C-reactive protein is an ‘excellent biomarker’ for RDEB severity: Study
New insights about interplay between infection, immune response in RDEB
C-reactive protein (CRP), a standard marker for inflammation, is an indicator of the severity of recessive dystrophic epidermolysis bullosa (RDEB) but not of active skin infections, according to a recent study of inflammatory biomarkers.
“Our findings identify C-reactive protein as an excellent biomarker for disease severity in RDEB…. [and] provide new insights into the interplay of infection and immunological factors in the [development] of RDEB,” scientists wrote.
The study, “Unveiling the value of C-reactive protein as a severity biomarker and the IL4/IL13 pathway as a therapeutic target in recessive dystrophic epidermolysis bullosa: A multiparametric cross-sectional study,” was published in Experimental Dermatology.
RDEB is a severe form of epidermolysis bullosa caused by a lack of collagen type VII, a connective tissue protein that helps hold the layers of skin together. Without this protein, the skin becomes fragile and prone to tears and blisters.
Chronic skin wounds often cause inflammation, fibrosis
Chronic skin wounds often cause inflammation and fibrosis, or the buildup of scar tissue, which can progress to aggressive forms of skin cancer.
Anti-inflammatory medications can mitigate the negative effects of abnormal inflammatory responses in RDEB. However, suppressing the immune system can also lead to infection and sepsis, an extreme response to infection, which are the leading causes of hospitalization and death in RDEB patients.
“Understanding the immunological mechanisms is crucial for selecting medications that balance inflammation control and immunocompetence,” the researchers wrote. Immunocompetence is the ability to produce a normal immune response following exposure to an invader.
To identify inflammatory biomarkers and potential therapeutic targets, a team from Spain investigated the relationship between clinical severity and systemic (bodywide) inflammatory markers in a group of RDEB patients.
In total, 84 patients, ages 1-67, were recruited (40 of them were female). Among them, 13 participants (15%) had mild disease, 22 (27%) had moderate disease, and 49 (58%) were considered severe, according to the Epidermolysis Bullosa Disease Activity and Scarring Index (EBDASI). A group of 71 healthy individuals served as controls. Various inflammation-related proteins were measured from blood samples.
Blood tests revealed elevated levels of CRP in 73% of RDEB patients, mainly those with severe (98%) or moderate disease (55%). CRP and EBDASI scores were significantly correlated, and a significantly higher risk of systemic inflammation — a CRP of more than 5 mg/L — could be predicted in patients with an EBDASI of over 95 points.

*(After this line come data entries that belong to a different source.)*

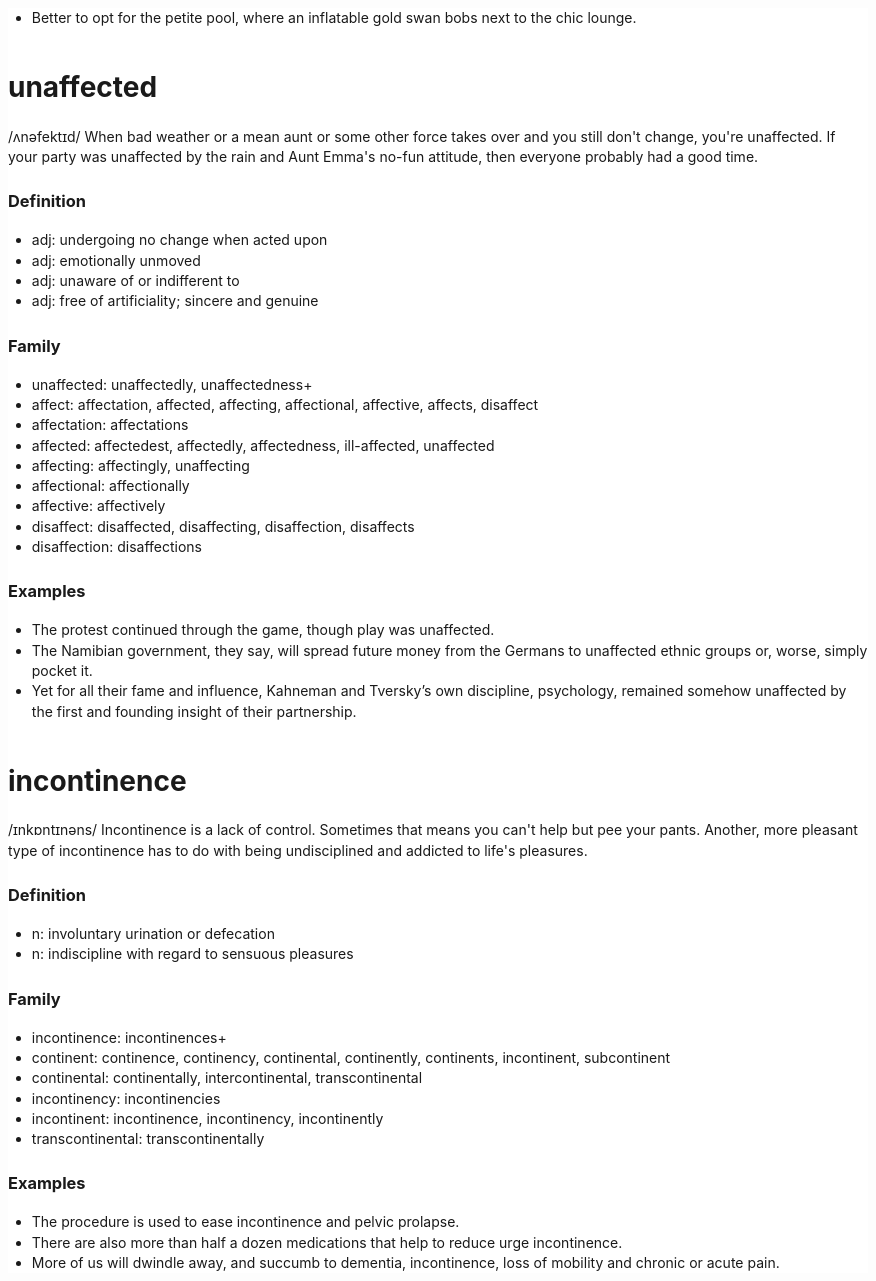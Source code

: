 - Better to opt for the petite pool, where an inflatable gold swan bobs next to the chic lounge.

# unaffected
/ʌnəfektɪd/ 
When bad weather or a mean aunt or some other force takes over and you still don't change, you're unaffected. If your party was unaffected by the rain and Aunt Emma's no-fun attitude, then everyone probably had a good time.
### Definition
- adj: undergoing no change when acted upon
- adj: emotionally unmoved
- adj: unaware of or indifferent to
- adj: free of artificiality; sincere and genuine
### Family
- unaffected: unaffectedly, unaffectedness+
- affect: affectation, affected, affecting, affectional, affective, affects, disaffect
- affectation: affectations
- affected: affectedest, affectedly, affectedness, ill-affected, unaffected
- affecting: affectingly, unaffecting
- affectional: affectionally
- affective: affectively
- disaffect: disaffected, disaffecting, disaffection, disaffects
- disaffection: disaffections
### Examples
- The protest continued through the game, though play was unaffected.
- The Namibian government, they say, will spread future money from the Germans to unaffected ethnic groups or, worse, simply pocket it.
- Yet for all their fame and influence, Kahneman and Tversky’s own discipline, psychology, remained somehow unaffected by the first and founding insight of their partnership.

# incontinence
/ɪnkɒntɪnəns/ 
Incontinence is a lack of control. Sometimes that means you can't help but pee your pants. Another, more pleasant type of incontinence has to do with being undisciplined and addicted to life's pleasures.
### Definition
- n: involuntary urination or defecation
- n: indiscipline with regard to sensuous pleasures
### Family
- incontinence: incontinences+
- continent: continence, continency, continental, continently, continents, incontinent, subcontinent
- continental: continentally, intercontinental, transcontinental
- incontinency: incontinencies
- incontinent: incontinence, incontinency, incontinently
- transcontinental: transcontinentally
### Examples
- The procedure is used to ease incontinence and pelvic prolapse.
- There are also more than half a dozen medications that help to reduce urge incontinence.
- More of us will dwindle away, and succumb to dementia, incontinence, loss of mobility and chronic or acute pain.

12 of 13 cytokines found elevated in patients
A total of 12 out of 13 immune signaling proteins, called cytokines, were elevated in RDEB compared with controls. Among those with mild disease, the cytokine TNF was increased, while 11 were elevated in moderate/severe cases, and the cytokine VEGFA rose in severe cases.
A correlation was revealed between elevated interleukin-13 (IL-13) and IL-4 cytokines with EBDASI scores and CRP levels. More than 60% of patients had high levels of IL-13, IL-4, and IL-6.
“These results underscore the IL4/IL13 pathways as potential evidence-based therapeutic targets,” the researchers suggested.
There was a high prevalence of antibodies, also known as immunoglobins (Ig), including IgA (78%), IgG (68%), IgE (41%), and IgM (15%). Notably, high levels of both IgA and IgG were found in 62% of patients, and their levels correlated with EBDASI scores and certain inflammatory factors.
IgE levels, an indicator of allergies, were markedly elevated in six patients (7.4%). Unexpectedly, seven RDEB patients (9%) had an antibody profile consistent with a primary immunodeficiency disease, a group of disorders in which part of the body’s immune system does not function normally.
No significant differences were found in CRP, the prevalence of IgA, IgG, or IgE abnormalities, or cytokine levels between severe RDEB patients with and without an active skin infection. This suggested the “inflammatory profile in patients with RDEB did not reflect the presence of [active skin infection] but rather a higher severity status,” the team wrote.
Results from patients with or without a history of skin infections, with similar EBDASI scores, revealed a link between a history of skin infections and CRP levels. There were also high levels of CRP among those who were hospitalized because of infection. A much higher percentage of these patients had IgM levels below the normal range than nonhospitalized patients (39% vs. 6%), indicating “a possible post-infection immunocompromise,” the researchers wrote.